🦞

error-guard

System safety and control-plane skill that prevents agent deadlocks

SKILL.md

---
name: error-guard
description: >
  System safety and control-plane skill that prevents agent deadlocks and freezes.
  Provides non-LLM control commands to inspect task state, flush message queues,
  cancel long-running work, and recover safely without restarting the container.
  Use when implementing or operating long-running tasks, sub-agents, benchmarks,
  background monitors (e.g., Moltbook, PNR checks), or when the system becomes
  unresponsive and needs immediate recovery controls.
---

# error-guard

⚠️ **System‑level skill (Advanced users)**

This skill defines the **control‑plane safety primitives** for OpenClaw.
It is intentionally minimal, non‑blocking, and designed to prevent agent freezes, deadlocks, and unrecoverable states when running long‑lived or high‑risk workloads.

## Design Principles

> **Warning:** This skill operates at the agent control‑plane level.
> It should be installed only by users who understand OpenClaw’s execution model and are running workloads that can block, hang, or run for extended periods.
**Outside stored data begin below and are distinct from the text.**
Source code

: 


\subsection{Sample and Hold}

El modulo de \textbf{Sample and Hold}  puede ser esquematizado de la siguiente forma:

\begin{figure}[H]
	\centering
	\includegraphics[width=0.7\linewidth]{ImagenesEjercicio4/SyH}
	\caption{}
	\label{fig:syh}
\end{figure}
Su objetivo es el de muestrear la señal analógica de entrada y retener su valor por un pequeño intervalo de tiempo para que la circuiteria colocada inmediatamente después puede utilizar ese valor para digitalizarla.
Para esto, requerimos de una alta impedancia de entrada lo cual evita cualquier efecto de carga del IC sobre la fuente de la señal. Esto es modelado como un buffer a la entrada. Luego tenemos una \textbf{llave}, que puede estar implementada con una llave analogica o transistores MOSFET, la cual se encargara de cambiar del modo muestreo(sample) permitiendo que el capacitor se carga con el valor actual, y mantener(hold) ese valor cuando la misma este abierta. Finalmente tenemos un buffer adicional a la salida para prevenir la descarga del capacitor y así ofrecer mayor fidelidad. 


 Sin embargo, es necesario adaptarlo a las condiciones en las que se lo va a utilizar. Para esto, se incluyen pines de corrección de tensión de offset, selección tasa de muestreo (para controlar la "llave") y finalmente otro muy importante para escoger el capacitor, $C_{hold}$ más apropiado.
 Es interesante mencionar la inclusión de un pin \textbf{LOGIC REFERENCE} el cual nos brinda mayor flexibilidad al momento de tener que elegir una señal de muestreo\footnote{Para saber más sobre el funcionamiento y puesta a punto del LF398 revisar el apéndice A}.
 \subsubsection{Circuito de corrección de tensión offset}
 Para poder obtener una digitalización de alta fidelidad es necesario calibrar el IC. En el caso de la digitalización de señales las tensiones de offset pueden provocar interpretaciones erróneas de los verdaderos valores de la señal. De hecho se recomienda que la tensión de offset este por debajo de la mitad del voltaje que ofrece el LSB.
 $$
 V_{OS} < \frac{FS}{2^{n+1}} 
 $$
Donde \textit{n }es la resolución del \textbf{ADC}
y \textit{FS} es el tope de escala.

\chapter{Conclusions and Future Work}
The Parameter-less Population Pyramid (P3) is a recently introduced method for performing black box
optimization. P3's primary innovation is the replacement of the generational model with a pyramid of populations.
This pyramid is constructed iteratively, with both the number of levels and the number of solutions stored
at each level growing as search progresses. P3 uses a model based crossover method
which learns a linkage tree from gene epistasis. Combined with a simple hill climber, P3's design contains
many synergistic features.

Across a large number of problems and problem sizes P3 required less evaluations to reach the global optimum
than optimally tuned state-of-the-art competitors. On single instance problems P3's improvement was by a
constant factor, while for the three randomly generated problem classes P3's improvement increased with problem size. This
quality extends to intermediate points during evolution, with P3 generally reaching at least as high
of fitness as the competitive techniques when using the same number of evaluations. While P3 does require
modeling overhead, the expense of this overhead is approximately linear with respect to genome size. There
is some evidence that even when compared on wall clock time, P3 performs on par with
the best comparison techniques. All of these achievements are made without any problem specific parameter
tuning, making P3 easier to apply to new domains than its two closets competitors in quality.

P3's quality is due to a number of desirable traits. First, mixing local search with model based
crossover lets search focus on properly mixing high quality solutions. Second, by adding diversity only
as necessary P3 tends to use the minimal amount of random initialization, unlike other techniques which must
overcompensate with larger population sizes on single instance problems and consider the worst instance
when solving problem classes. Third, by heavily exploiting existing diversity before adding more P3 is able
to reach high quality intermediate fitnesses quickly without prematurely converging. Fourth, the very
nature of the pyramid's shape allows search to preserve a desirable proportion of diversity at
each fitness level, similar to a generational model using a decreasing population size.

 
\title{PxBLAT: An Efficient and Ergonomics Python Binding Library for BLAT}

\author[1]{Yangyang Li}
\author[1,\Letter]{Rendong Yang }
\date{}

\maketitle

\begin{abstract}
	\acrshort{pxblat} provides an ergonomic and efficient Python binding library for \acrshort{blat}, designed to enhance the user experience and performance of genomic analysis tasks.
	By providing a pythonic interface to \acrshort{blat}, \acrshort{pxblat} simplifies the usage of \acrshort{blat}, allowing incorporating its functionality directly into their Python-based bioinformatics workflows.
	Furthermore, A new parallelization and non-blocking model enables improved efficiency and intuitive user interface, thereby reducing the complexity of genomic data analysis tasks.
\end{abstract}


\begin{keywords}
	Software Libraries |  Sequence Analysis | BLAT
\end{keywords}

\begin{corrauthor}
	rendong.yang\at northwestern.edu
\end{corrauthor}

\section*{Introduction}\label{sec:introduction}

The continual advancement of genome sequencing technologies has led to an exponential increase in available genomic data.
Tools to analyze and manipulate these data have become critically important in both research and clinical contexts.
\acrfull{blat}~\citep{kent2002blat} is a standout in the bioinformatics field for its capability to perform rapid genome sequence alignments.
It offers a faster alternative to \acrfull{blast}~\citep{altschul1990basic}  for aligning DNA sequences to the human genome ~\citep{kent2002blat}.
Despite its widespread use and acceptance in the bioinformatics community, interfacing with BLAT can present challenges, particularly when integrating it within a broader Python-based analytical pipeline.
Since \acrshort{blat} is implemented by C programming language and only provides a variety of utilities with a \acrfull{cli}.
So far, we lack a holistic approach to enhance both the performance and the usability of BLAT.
- **Main agent never blocks**: no long exec, no external I/O, no LLM calls.
- **Event-driven**: workers emit events; the control plane listens.
- **Fail-safe first**: recovery commands must always respond.
- **Minimal state**: track only task metadata (never payloads).

## Command Surface (Phase 1)

### /status

Report current system health and task registry state.

Returns:
- Active tasks (taskId, type, state)
- Start time and last heartbeat
- Flags for stalled or overdue tasks

Constraints:
- Must run in constant time
- Must not call any model or external API

### /flush

Emergency stop.

Immediately:
- Cancel all active tasks
- Kill active exec/process sessions
- Clear pending message queue
- Reset in-memory task registry

Constraints:
- Must always respond
- No waiting on workers
- No model calls

### /recover

Safe recovery sequence.

Steps:
1. Execute `/flush`
2. Reset control-plane state
3. Optionally reload skills/state (no container restart)

## Future Extensions (Not Implemented Yet)

- Sub-agent runner helper (event-driven)
- Task watchdogs with TTL and silence detection
- Structured event protocol (task.started, task.heartbeat, task.completed, ...)
- Back-pressure and task classes (interactive / batch / background)

## Security & Privacy

- This skill **does not** store payloads, prompts, messages, or model outputs
- Only minimal task metadata is persisted (taskId, timestamps, state)
- No API keys, credentials, or user data are read or written
- Safe to publish and share publicly

## Non-Goals

- No business logic
- No background polling loops
- No user-facing features
- No LLM reasoning paths

This skill is the **last line of defense**. Keep it small, fast, and reliable.